Other plants may also be able to achieve high mercury reduction with
their existing pollution control devices. For example, according to EPA
data, a bituminous-fired boiler with a fabric filter may reduce mercury
emissions by more than 90 percent.
While sorbent injection technology has been shown to be effective with
all coal types and on boiler configurations at more than three-fourths
of U.S. coal-fired power plants, DOE tests show that some plants may
not be able to achieve mercury reductions of 90 percent or more with
sorbent injection systems alone. For example:
* Sulfur trioxide--which can form under certain operating conditions or
from using high sulfur bituminous coal--may limit mercury reductions
because it prevents mercury from binding to carbon sorbents.
* Hot-side electrostatic precipitators reduce the effectiveness of
sorbent injection systems.
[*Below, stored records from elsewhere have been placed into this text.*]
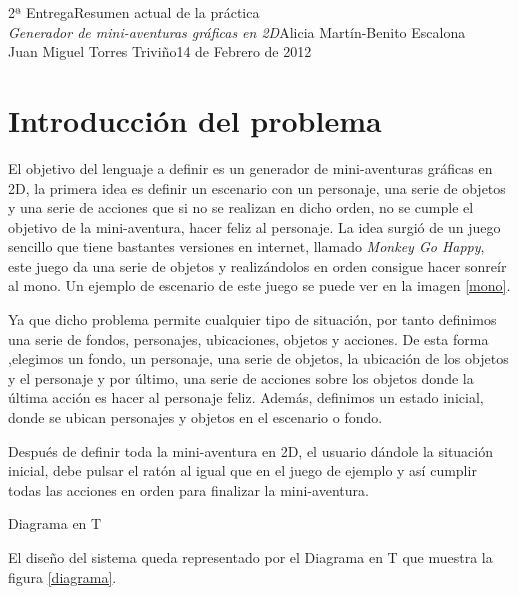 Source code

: \documentclass[11pt,a4paper,spanish,twoside]{book}
\makeatletter
\renewcommand{\section}{
  \@startsection{section}{1}{0mm}{\baselineskip}
  {2.5mm}{\Large\bf}
}
\theoremstyle{plain} \newtheorem{nota}{Nota}
\makeatother
\begin{document}
{2ª Entrega}{Resumen actual de la práctica\\\emph{Generador de mini-aventuras 
gráficas en 2D}}{Alicia Martín-Benito Escalona\\Juan Miguel Torres Triviño}{14 
de Febrero de 2012}  


\tableofcontents
\listoftables
\listoffigures
\chapter{Introducción del problema}
El objetivo del lenguaje a definir es un generador de mini-aventuras gráficas 
en 2D, la primera idea es definir un escenario con un personaje, una serie de 
objetos y una serie de acciones que si no se realizan en dicho orden, no se 
cumple el objetivo de la mini-aventura, hacer feliz al personaje. La idea surgió
de un juego sencillo que tiene bastantes versiones en internet, llamado 
\emph{Monkey Go Happy}, este juego da una serie de objetos y realizándolos en 
orden consigue hacer sonreír al mono. Un ejemplo de escenario de este juego se 
puede ver en la imagen \ref{mono}.

Ya que dicho problema permite cualquier tipo de situación, por tanto definimos 
una serie de fondos, personajes, ubicaciones, objetos y acciones. De esta forma
,elegimos un fondo, un personaje, una serie de objetos, la ubicación de los 
objetos y el personaje y por último, una serie de acciones sobre los objetos 
donde la última acción es hacer al personaje feliz. Además, definimos un 
estado inicial, donde se ubican personajes y objetos en el escenario o fondo.

Después de definir toda la mini-aventura en 2D, el usuario dándole la situación
inicial, debe pulsar el ratón al igual que en el juego de ejemplo y así cumplir
todas las acciones en orden para finalizar la mini-aventura.
 
\section{Diagrama en T}

El diseño del sistema queda representado por el Diagrama en T que muestra la
figura \ref{diagrama}.
\end{document}
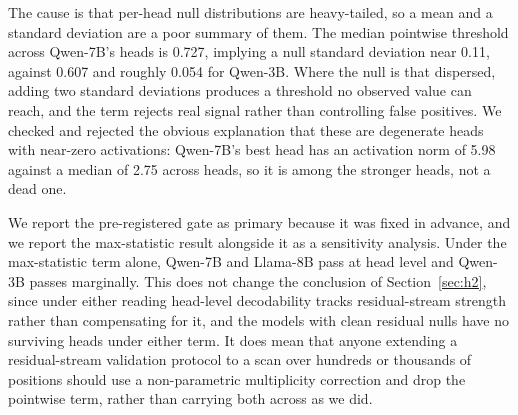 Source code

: The cause is that per-head null distributions are heavy-tailed, so a mean and a standard
deviation are a poor summary of them. The median pointwise threshold across Qwen-7B's heads
is 0.727, implying a null standard deviation near 0.11, against 0.607 and roughly 0.054 for
Qwen-3B. Where the null is that dispersed, adding two standard deviations produces a
threshold no observed value can reach, and the term rejects real signal rather than
controlling false positives. We checked and rejected the obvious explanation that these are
degenerate heads with near-zero activations: Qwen-7B's best head has an activation norm of
5.98 against a median of 2.75 across heads, so it is among the stronger heads, not a dead
one.
 
We report the pre-registered gate as primary because it was fixed in advance, and we report
the max-statistic result alongside it as a sensitivity analysis. Under the max-statistic
term alone, Qwen-7B and Llama-8B pass at head level and Qwen-3B passes marginally. This does
not change the conclusion of Section~\ref{sec:h2}, since under either reading head-level
decodability tracks residual-stream strength rather than compensating for it, and the models
with clean residual nulls have no surviving heads under either term. It does mean that
anyone extending a residual-stream validation protocol to a scan over hundreds or thousands
of positions should use a non-parametric multiplicity correction and drop the pointwise term,
rather than carrying both across as we did. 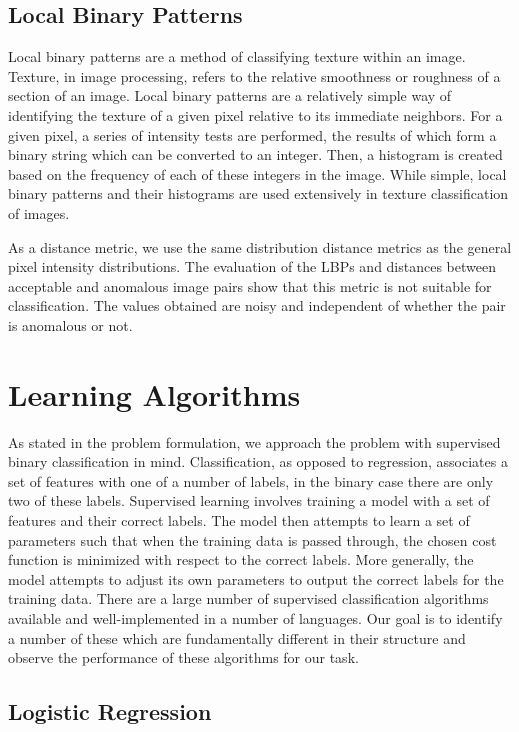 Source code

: \subsection{Local Binary Patterns}

Local binary patterns are a method of classifying texture within an image.
Texture, in image processing, refers to the relative smoothness or roughness of a section of an image.
Local binary patterns are a relatively simple way of identifying the texture of a given pixel relative to its immediate neighbors.
For a given pixel, a series of intensity tests are performed, the results of which form a binary string which can be converted to an integer.
Then, a histogram is created based on the frequency of each of these integers in the image.
While simple, local binary patterns and their histograms are used extensively in texture classification of images.

As a distance metric, we use the same distribution distance metrics as the general pixel intensity distributions.
The evaluation of the LBPs and distances between acceptable and anomalous image pairs show that this metric is not suitable for classification.
The values obtained are noisy and independent of whether the pair is anomalous or not.


\section{Learning Algorithms}

As stated in the problem formulation, we approach the problem with supervised binary classification in mind.
Classification, as opposed to regression, associates a set of features with one of a number of labels, in the binary case there are only two of these labels.
Supervised learning involves training a model with a set of features and their correct labels.
The model then attempts to learn a set of parameters such that when the training data is passed through, the chosen cost function is minimized with respect to the correct labels.
More generally, the model attempts to adjust its own parameters to output the correct labels for the training data.
There are a large number of supervised classification algorithms available and well-implemented in a number of languages.
Our goal is to identify a number of these which are fundamentally different in their structure and observe the performance of these algorithms for our task.


\subsection{Logistic Regression}

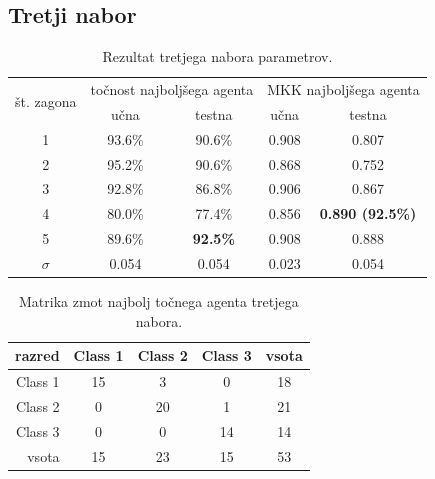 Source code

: \subsection{Tretji nabor}\label{subsec:dodatek-wine-tretji-nabor}
\begin{table}[H]
    \begin{center}
        \begin{tabular}{|| c | c c || c c ||}
            \hline
            \multirow{2}{*}{št. zagona} & \multicolumn{2}{c||}{točnost najboljšega agenta} & \multicolumn{2}{c||}{MKK najboljšega agenta} \\ \cline{2-5}
            & učna   & testna          & učna  & testna                  \\
            \hline
            1        & 93.6\% & 90.6\%          & 0.908 & 0.807                   \\
            \hline
            2        & 95.2\% & 90.6\%          & 0.868 & 0.752                   \\
            \hline
            3        & 92.8\% & 86.8\%          & 0.906 & 0.867                   \\
            \hline
            4        & 80.0\% & 77.4\%          & 0.856 & \textbf{0.890 (92.5\%)} \\
            \hline
            5        & 89.6\% & \textbf{92.5\%} & 0.908 & 0.888                   \\
            \hline
            $\sigma$ & 0.054  & 0.054           & 0.023 & 0.054                   \\
            \hline
        \end{tabular}
    \end{center}
    \caption{Rezultat tretjega nabora parametrov.}
    \label{tab:wine_result_3}
\end{table}

\begin{table}[H]
    \centering
    \begin{tabular}{||rcccc||}
        \hline
        razred  & Class 1 & Class 2 & Class 3 & vsota \\ \hline
        Class 1 & 15      & 3       & 0       & 18    \\ \hline
        Class 2 & 0       & 20      & 1       & 21    \\ \hline
        Class 3 & 0       & 0       & 14      & 14    \\ \hline
        vsota   & 15      & 23      & 15      & 53    \\ \hline
    \end{tabular}
    \caption{Matrika zmot najbolj točnega agenta tretjega nabora.}
    \label{tab:wine_acc_3}
\end{table}

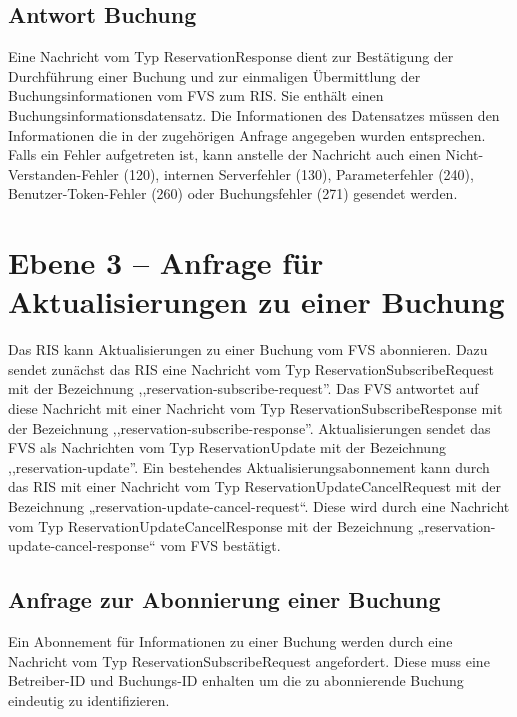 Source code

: 

\subsection{Antwort Buchung}
Eine Nachricht vom Typ ReservationResponse dient zur Bestätigung der Durchführung einer Buchung und zur einmaligen Übermittlung der Buchungsinformationen vom FVS zum RIS. Sie enthält einen Buchungsinformationsdatensatz. Die Informationen des Datensatzes müssen den Informationen die in der zugehörigen Anfrage angegeben wurden entsprechen. Falls ein Fehler aufgetreten ist, kann anstelle der Nachricht auch einen Nicht-Verstanden-Fehler (120), internen Serverfehler (130), Parameterfehler (240), Benutzer-Token-Fehler (260) oder Buchungsfehler (271) gesendet werden.




\section{Ebene 3 -- Anfrage für Aktualisierungen zu einer Buchung}
Das RIS kann Aktualisierungen zu einer Buchung vom FVS abonnieren. Dazu sendet zunächst das RIS eine Nachricht vom Typ ReservationSubscribeRequest mit der Bezeichnung ,,reservation-subscribe-request''. Das FVS antwortet auf diese Nachricht mit einer Nachricht vom Typ ReservationSubscribeResponse mit der Bezeichnung ,,reservation-subscribe-response''. Aktualisierungen sendet das FVS als Nachrichten vom Typ ReservationUpdate mit der Bezeichnung ,,reservation-update''. Ein bestehendes Aktualisierungsabonnement kann durch das RIS mit einer Nachricht vom Typ ReservationUpdateCancelRequest mit der Bezeichnung „reservation-update-cancel-request“. Diese wird durch eine Nachricht vom Typ ReservationUpdateCancelResponse mit der Bezeichnung „reservation-update-cancel-response“ vom FVS bestätigt.



\subsection{Anfrage zur Abonnierung einer Buchung}
Ein Abonnement für Informationen zu einer Buchung werden durch eine Nachricht vom Typ ReservationSubscribeRequest angefordert. Diese muss eine Betreiber-ID und Buchungs-ID enhalten um die zu abonnierende Buchung eindeutig zu identifizieren.

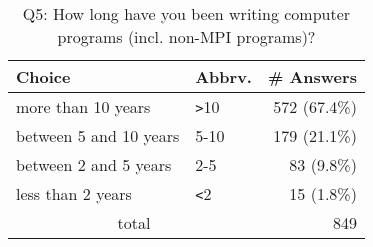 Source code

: \begin{table}[htb]%
\begin{center}%
\caption{Q5: How long have you been writing computer programs (incl. non-MPI programs)?}%
\label{tab:Q5-ans}%
\begin{tabular}{l|l|r}%
\hline%
Choice & Abbrv. & \# Answers \\%
\hline%
more than 10 years & \verb!>!10 & 572 (67.4\%) \\%
between 5 and 10 years & 5-10 & 179 (21.1\%) \\%
between 2 and 5 years & 2-5 & 83 (9.8\%) \\%
less than 2 years & \verb!<!2 & 15 (1.8\%) \\%
\hline%
\multicolumn{2}{c}{total} & 849 \\%
\hline%
\end{tabular}%
\end{center}%
\end{table}%
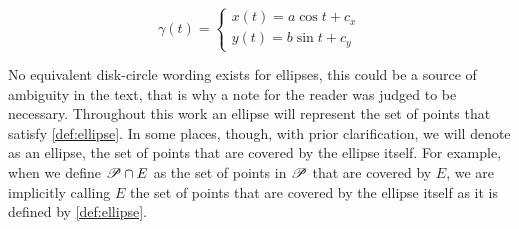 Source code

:     \begin{equation}\label{eq:parametric_ellipse}
    \gamma(t) = \left\{
    \begin{array}{l}
    x(t)= a\cos{t} + c_x\\
    y(t)=b\sin{t} + c_y
    \end{array}
    \right.
    \end{equation}

No equivalent disk-circle wording exists for ellipses, this could be a source of ambiguity in the text, that is why a note for the reader was judged to be necessary. Throughout this work an ellipse will represent the set of points that satisfy \autoref{def:ellipse}. In some places, though, with prior clarification, we will denote as an ellipse, the set of points that are covered by the ellipse itself. For example, when we define $\mathscr{P} \cap E$ as the set of points in $\mathscr{P}$ that are covered by $E$, we are implicitly calling $E$ the set of points that are covered by the ellipse itself as it is defined by \autoref{def:ellipse}. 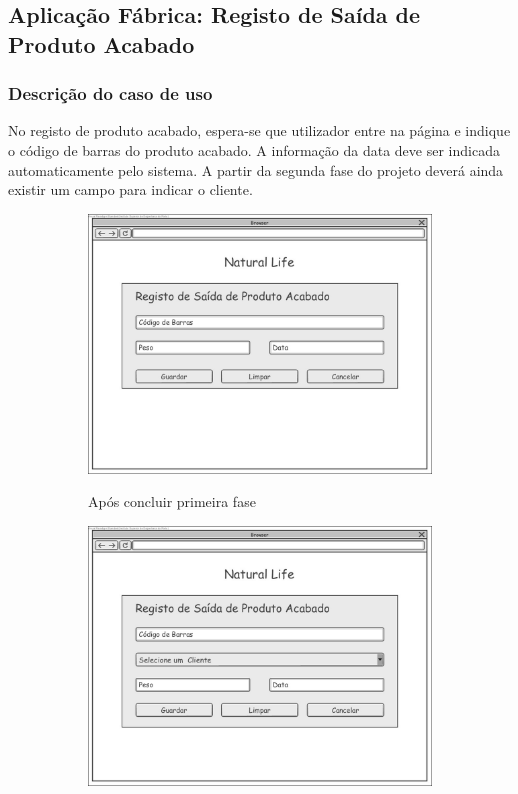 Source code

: \subsection{Aplicação Fábrica: Registo de Saída de Produto Acabado}
\subsubsection*{Descrição do caso de uso}
No registo de produto acabado, espera-se que utilizador entre na página e indique o código de barras do produto acabado. A informação da data deve ser indicada automaticamente pelo sistema. A partir da segunda fase do projeto deverá ainda existir um campo para indicar o cliente.

\begin{figure}[H]
	\centering
	
	\begin{subfigure}[t]{0.45\linewidth}
		\includegraphics[width=\linewidth]{figuras/Diagramas_vp/DI_Fabrica_5_Saida_de_Produto_Acabado_1_Fase.jpg}
		\label{fig:di_saida_prod_acabado_1}
		\caption{Após concluir primeira fase}
	\end{subfigure}
	\begin{subfigure}[t]{0.45\linewidth}
		\includegraphics[width=\linewidth]{figuras/Diagramas_vp/DI_Fabrica_5_Saida_de_Produto_Acabado_2_Fase.jpg}

\end{subfigure}
\end{figure}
Installed on 6 percent of boilers
nationwide, these particulate matter control devices operate at very
high temperatures, which reduces the ability of mercury to bind to
sorbents and be collected in the devices.
* Lignite, used by roughly 3 percent of boilers nationwide, has
relatively high levels of elemental mercury--the most difficult form to
capture. Lignite is found primarily in North Dakota and the Gulf Coast,
the latter called Texas lignite. Mercury reduction using chemically
treated sorbents and sorbent enhancement additives on North Dakota
lignite has averaged about 75 percent--less than reductions using
bituminous and subbituminous coals. Less is known about Texas lignite
because few tests have been performed using it. However, a recent test
at a plant burning Texas lignite achieved an 83 percent mercury
reduction.
Boilers that may not be able to achieve 90 percent emissions reductions
with sorbent injection alone, and some promising solutions to the
challenges they pose, are discussed in appendix I. Further, EPRI is
continuing research on mercury controls at power plants that should
help to address these challenges.
In some cases, however, plants may need to pursue a strategy other than
sorbent injection to achieve high mercury reductions. For example,
officials at one plant decided to install a sulfur dioxide scrubber--
designed to reduce both mercury and sulfur dioxide--after sorbent
injection was found to be ineffective. This approach may become more
typical as power plants comply with the Clean Air Interstate Rule and
court-ordered revisions to it, which EPA is currently developing, and
as some plants add air pollution control technologies required under
consent decrees. EPA air strategies group officials told us that many
power plants will be installing devices--fabric filters, scrubbers, and
selective catalytic reduction systems--that are typically associated
with high levels of mercury reduction, which will likely reduce the
number of plants requiring alternative strategies for mercury control.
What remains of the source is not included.